Bloomberg Tradebook, a wholly owned agency broker of Bloomberg L.P., is the latest broker to come under the US regulators’ hammer over best Execution violations and supervisory failures.
The broker-dealer today settled charges brought by the Securities and Exchange Commission that accused Tradebook with making misrepresentations and omitting material facts about how the firm handled certain customers’ trade orders.
The failures spanned from November 2010 and September 2018, the SEC said and involved 6.4 million customer orders that were fell outside the firm’s regular review process. Instead, several order types, such as “immediate-or-cancel” orders, were executed based on routing decisions made by unaffiliated broker-dealers without informing the clients concerned.
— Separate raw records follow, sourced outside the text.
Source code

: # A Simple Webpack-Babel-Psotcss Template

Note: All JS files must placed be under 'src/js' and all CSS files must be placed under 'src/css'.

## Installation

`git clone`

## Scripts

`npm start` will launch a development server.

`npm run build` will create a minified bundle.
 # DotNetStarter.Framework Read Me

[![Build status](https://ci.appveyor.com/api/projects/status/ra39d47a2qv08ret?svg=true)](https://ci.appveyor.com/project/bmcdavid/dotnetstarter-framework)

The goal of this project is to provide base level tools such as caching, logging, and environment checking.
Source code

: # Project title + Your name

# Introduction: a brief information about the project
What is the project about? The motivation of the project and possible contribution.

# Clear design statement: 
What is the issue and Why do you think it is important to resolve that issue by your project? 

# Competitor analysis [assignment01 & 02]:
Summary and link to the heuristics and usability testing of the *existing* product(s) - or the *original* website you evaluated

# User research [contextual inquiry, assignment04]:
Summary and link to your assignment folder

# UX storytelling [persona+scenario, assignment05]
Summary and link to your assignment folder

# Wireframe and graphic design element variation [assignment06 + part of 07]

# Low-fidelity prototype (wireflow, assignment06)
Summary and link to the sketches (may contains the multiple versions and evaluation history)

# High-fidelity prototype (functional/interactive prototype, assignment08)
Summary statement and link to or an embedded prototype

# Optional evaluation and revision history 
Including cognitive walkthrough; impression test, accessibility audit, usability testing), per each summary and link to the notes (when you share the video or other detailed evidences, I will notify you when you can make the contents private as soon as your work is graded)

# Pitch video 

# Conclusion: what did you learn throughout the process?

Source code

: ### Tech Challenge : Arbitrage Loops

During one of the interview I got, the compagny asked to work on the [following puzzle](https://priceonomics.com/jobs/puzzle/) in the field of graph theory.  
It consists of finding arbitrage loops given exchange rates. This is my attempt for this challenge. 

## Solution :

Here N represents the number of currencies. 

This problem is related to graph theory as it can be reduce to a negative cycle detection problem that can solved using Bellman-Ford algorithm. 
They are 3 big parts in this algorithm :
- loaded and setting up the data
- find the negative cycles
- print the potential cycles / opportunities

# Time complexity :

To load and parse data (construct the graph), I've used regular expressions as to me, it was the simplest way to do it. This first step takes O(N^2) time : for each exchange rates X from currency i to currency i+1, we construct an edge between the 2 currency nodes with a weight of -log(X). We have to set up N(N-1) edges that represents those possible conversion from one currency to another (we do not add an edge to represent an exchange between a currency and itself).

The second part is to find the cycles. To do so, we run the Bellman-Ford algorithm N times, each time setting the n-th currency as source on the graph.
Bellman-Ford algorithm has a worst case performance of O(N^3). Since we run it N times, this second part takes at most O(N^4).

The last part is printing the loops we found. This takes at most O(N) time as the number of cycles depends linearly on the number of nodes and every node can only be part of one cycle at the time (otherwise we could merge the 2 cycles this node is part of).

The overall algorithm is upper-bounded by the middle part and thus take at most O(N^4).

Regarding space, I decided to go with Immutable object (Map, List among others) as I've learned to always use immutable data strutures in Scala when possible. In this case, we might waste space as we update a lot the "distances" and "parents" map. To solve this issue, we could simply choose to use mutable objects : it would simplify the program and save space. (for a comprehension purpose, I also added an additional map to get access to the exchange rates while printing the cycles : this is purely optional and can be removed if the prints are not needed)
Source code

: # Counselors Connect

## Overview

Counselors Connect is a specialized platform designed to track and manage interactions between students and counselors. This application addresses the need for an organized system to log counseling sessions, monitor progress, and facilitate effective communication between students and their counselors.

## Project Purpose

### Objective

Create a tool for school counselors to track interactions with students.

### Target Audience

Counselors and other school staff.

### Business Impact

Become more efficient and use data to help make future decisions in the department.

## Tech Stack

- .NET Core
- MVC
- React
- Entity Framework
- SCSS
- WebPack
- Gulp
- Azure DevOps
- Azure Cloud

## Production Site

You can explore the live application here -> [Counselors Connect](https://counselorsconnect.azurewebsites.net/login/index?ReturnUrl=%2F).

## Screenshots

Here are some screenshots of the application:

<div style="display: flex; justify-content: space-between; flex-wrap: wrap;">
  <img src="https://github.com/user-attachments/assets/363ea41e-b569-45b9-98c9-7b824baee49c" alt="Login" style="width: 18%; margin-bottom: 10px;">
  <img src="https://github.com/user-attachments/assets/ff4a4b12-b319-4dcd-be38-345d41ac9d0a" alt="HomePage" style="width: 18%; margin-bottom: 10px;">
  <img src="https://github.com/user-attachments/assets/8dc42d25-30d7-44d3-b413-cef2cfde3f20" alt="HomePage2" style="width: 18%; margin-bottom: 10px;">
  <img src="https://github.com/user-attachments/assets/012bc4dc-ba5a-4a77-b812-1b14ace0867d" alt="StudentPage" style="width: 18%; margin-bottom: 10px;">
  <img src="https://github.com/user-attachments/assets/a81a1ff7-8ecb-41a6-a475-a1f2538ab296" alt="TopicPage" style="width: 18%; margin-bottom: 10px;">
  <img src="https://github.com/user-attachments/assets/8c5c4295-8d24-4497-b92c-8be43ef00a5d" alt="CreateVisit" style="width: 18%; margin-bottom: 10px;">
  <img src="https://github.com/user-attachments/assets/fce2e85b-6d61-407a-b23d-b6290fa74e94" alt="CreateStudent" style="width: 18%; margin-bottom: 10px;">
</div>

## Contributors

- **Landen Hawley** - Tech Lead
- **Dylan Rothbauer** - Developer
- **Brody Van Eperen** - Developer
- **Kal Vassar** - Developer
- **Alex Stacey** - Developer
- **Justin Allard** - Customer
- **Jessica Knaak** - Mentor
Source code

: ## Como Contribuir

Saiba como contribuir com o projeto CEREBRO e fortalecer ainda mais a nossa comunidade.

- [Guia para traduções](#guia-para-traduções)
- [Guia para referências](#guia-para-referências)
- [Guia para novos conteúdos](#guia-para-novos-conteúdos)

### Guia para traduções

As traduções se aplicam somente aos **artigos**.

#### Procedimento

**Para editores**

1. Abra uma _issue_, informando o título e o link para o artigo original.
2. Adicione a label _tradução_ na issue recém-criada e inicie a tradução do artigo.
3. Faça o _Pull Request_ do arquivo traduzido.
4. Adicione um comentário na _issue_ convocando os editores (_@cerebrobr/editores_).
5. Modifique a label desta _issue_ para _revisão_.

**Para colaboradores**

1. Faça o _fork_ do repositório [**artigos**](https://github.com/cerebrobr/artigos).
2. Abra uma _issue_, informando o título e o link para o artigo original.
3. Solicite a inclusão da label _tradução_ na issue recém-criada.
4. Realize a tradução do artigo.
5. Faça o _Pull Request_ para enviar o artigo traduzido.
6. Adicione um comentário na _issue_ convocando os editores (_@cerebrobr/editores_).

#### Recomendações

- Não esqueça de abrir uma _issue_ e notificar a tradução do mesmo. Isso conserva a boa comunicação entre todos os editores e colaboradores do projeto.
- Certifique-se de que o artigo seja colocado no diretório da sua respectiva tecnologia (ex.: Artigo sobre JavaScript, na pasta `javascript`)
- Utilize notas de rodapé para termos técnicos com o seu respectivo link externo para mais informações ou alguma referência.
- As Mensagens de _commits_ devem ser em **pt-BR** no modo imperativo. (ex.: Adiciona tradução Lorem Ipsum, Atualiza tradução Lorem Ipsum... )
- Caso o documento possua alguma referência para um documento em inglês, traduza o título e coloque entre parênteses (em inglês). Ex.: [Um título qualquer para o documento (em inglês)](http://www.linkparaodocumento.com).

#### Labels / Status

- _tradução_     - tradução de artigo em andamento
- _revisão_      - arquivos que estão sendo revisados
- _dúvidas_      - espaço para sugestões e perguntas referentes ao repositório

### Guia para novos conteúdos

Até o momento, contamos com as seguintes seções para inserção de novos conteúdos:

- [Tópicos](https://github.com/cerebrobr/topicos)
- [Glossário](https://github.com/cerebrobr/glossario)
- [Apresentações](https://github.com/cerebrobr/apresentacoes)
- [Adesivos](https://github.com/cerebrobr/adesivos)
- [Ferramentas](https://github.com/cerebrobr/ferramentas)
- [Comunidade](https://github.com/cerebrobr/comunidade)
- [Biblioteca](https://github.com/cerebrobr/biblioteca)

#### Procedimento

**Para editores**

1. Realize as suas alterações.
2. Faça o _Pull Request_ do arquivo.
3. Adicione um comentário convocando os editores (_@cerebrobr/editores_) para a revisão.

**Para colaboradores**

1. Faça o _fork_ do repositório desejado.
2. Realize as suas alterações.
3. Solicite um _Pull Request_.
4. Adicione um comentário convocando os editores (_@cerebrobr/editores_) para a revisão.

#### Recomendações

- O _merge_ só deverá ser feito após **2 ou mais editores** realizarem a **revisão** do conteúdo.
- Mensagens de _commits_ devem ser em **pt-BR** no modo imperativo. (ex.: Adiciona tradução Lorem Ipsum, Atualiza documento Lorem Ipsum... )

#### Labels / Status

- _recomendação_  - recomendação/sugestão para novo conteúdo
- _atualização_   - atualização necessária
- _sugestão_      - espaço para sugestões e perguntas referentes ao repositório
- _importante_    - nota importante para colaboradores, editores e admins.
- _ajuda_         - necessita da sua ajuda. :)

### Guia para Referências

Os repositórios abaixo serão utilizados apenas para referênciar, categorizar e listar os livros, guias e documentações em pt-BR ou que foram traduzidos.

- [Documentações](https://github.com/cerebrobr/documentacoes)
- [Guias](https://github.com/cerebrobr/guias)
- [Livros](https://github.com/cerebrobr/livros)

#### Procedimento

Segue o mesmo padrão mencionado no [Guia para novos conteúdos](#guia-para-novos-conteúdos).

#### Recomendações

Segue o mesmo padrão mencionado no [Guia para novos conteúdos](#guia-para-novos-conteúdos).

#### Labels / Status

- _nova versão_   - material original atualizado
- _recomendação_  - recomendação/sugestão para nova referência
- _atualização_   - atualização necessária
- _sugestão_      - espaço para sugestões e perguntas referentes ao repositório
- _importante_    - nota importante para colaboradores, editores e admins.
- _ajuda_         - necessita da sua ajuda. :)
Bloomberg Tradebook neither admitted nor denied the charges in settling this matter, but consented to the entry of its findings and agreed to pay a $5 million penalty.
According to the SEC’s findings, Bloomberg Tradebook routed for more than eight years these orders of its customers who paid relatively low commission rates to three unaffiliated broker-dealers, all of which were responsible for directing the order flow to their preferred venue for execution. This arrangement was known internally as the “Low Cost Router.”
Regulators concerned about execution lapses
Bloomberg Tradebook marketing materials claimed that it provides transparency to investors in terms of execution strategy through its own technology that responds to real-time data and dynamically re-routing between different strategies and counterparties to prove best execution. However, the Low-Cost Router provided unverifiable information for customers in terms of venue selection for more than a million orders.
This practice causes concerns for regulators as Market Makers who get such order flow typically make those trades against their own inventory rather than actually executing the orders on relevant exchanges. The industry rules also require brokerages to use reasonable diligence to ensure that the transaction prices for customers’ trades are as favorable as possible amid the current market conditions. This duty of “best execution” is also incorporated FINRA Rule 5310, which provides standards for firms with respect to best execution.
“Contrary to representations in its marketing materials, Tradebook let unaffiliated brokers make decisions about the routing of certain customer trade orders in a way that lowered Tradebook’s costs,” said Joseph G. Sansone, Chief of the Enforcement Division’s Market Abuse Unit.